Top of Entries supplied

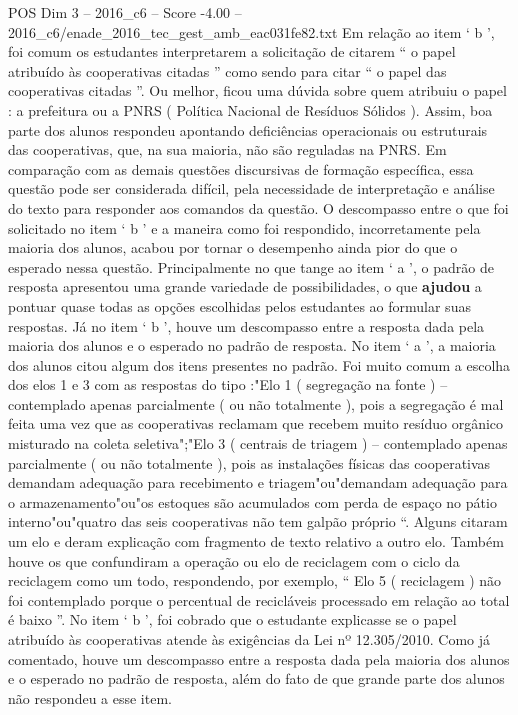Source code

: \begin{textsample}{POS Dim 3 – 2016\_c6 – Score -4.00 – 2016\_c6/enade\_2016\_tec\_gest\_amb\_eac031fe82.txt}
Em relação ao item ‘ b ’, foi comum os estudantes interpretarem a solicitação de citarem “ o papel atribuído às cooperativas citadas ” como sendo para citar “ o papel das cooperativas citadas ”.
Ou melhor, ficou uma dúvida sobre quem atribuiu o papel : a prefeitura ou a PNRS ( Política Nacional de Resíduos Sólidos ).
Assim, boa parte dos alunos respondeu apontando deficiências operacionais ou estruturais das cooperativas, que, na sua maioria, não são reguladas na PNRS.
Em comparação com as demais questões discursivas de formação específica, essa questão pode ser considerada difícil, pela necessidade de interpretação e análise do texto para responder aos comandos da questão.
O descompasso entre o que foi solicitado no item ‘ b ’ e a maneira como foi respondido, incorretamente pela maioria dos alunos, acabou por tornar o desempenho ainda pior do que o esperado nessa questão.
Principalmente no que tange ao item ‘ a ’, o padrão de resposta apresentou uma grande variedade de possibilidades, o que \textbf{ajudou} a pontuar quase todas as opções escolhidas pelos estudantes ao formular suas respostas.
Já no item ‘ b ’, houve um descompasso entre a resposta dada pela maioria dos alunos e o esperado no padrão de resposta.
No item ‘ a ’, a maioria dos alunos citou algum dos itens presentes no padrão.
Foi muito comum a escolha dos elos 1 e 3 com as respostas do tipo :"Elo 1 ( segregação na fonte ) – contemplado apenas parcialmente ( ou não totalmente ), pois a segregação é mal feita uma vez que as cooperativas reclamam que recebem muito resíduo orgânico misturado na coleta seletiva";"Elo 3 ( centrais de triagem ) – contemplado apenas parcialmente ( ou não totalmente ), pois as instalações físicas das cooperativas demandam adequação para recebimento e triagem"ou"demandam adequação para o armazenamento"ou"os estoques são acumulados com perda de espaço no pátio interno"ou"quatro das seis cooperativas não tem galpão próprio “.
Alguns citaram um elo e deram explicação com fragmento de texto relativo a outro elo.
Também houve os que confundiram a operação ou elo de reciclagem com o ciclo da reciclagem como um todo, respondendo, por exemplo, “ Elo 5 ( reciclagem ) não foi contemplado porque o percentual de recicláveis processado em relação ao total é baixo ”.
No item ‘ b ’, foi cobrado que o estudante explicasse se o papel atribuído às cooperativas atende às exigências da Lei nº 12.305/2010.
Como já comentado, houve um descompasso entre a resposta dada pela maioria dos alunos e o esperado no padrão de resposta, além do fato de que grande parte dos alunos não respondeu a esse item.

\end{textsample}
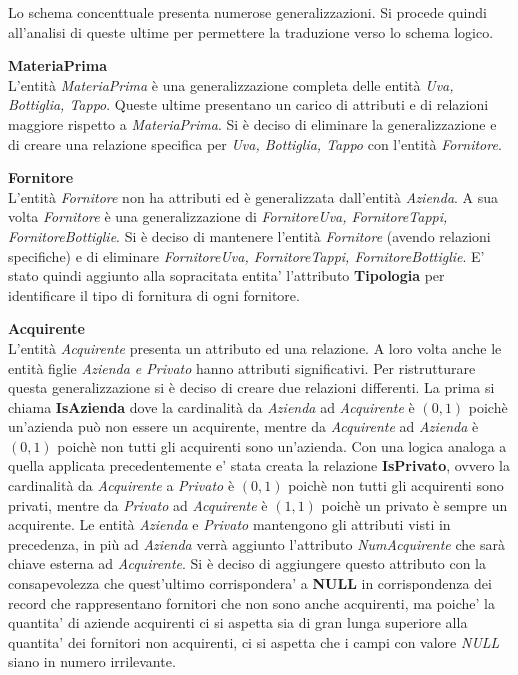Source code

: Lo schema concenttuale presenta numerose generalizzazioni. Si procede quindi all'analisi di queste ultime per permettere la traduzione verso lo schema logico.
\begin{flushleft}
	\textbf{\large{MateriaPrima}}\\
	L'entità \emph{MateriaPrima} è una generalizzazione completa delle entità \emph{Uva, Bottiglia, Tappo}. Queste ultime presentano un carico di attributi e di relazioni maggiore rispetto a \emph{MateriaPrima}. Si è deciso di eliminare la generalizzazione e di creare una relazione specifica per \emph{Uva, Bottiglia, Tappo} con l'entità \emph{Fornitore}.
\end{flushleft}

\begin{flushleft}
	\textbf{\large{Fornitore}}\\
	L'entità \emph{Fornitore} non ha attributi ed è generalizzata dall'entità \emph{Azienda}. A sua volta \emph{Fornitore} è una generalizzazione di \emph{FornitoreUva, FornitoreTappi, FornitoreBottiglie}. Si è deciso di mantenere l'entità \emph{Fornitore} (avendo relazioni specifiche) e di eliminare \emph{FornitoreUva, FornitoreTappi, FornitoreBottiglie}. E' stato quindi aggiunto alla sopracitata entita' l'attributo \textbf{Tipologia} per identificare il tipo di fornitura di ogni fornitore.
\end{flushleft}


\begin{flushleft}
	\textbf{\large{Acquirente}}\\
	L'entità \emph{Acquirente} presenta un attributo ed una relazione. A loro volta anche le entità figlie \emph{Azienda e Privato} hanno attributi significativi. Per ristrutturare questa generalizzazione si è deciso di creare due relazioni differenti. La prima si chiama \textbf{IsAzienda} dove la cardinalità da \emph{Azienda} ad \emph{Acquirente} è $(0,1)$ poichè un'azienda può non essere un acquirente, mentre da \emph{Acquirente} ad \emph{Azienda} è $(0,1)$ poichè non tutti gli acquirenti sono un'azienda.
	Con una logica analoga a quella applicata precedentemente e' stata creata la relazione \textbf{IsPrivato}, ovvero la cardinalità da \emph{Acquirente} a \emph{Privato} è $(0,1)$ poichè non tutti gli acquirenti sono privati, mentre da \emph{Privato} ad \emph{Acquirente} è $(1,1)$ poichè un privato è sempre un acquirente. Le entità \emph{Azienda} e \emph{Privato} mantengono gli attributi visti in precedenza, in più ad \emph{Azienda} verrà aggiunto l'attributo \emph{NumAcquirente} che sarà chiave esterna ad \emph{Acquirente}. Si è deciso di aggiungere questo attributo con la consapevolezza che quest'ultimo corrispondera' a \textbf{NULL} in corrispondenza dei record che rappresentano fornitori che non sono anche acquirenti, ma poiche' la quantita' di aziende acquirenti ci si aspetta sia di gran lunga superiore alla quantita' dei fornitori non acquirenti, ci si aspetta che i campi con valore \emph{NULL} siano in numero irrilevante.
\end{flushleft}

Bottom of Entries supplied

Task objective -> Exact repeat, pictures omitted: give every line from the top of the records down to and including the line with "Foi muito comum".

Written answer ->
Source code

: \begin{textsample}{POS Dim 3 – 2016\_c6 – Score -4.00 – 2016\_c6/enade\_2016\_tec\_gest\_amb\_eac031fe82.txt}
Em relação ao item ‘ b ’, foi comum os estudantes interpretarem a solicitação de citarem “ o papel atribuído às cooperativas citadas ” como sendo para citar “ o papel das cooperativas citadas ”.
Ou melhor, ficou uma dúvida sobre quem atribuiu o papel : a prefeitura ou a PNRS ( Política Nacional de Resíduos Sólidos ).
Assim, boa parte dos alunos respondeu apontando deficiências operacionais ou estruturais das cooperativas, que, na sua maioria, não são reguladas na PNRS.
Em comparação com as demais questões discursivas de formação específica, essa questão pode ser considerada difícil, pela necessidade de interpretação e análise do texto para responder aos comandos da questão.
O descompasso entre o que foi solicitado no item ‘ b ’ e a maneira como foi respondido, incorretamente pela maioria dos alunos, acabou por tornar o desempenho ainda pior do que o esperado nessa questão.
Principalmente no que tange ao item ‘ a ’, o padrão de resposta apresentou uma grande variedade de possibilidades, o que \textbf{ajudou} a pontuar quase todas as opções escolhidas pelos estudantes ao formular suas respostas.
Já no item ‘ b ’, houve um descompasso entre a resposta dada pela maioria dos alunos e o esperado no padrão de resposta.
No item ‘ a ’, a maioria dos alunos citou algum dos itens presentes no padrão.
Foi muito comum a escolha dos elos 1 e 3 com as respostas do tipo :"Elo 1 ( segregação na fonte ) – contemplado apenas parcialmente ( ou não totalmente ), pois a segregação é mal feita uma vez que as cooperativas reclamam que recebem muito resíduo orgânico misturado na coleta seletiva";"Elo 3 ( centrais de triagem ) – contemplado apenas parcialmente ( ou não totalmente ), pois as instalações físicas das cooperativas demandam adequação para recebimento e triagem"ou"demandam adequação para o armazenamento"ou"os estoques são acumulados com perda de espaço no pátio interno"ou"quatro das seis cooperativas não tem galpão próprio “.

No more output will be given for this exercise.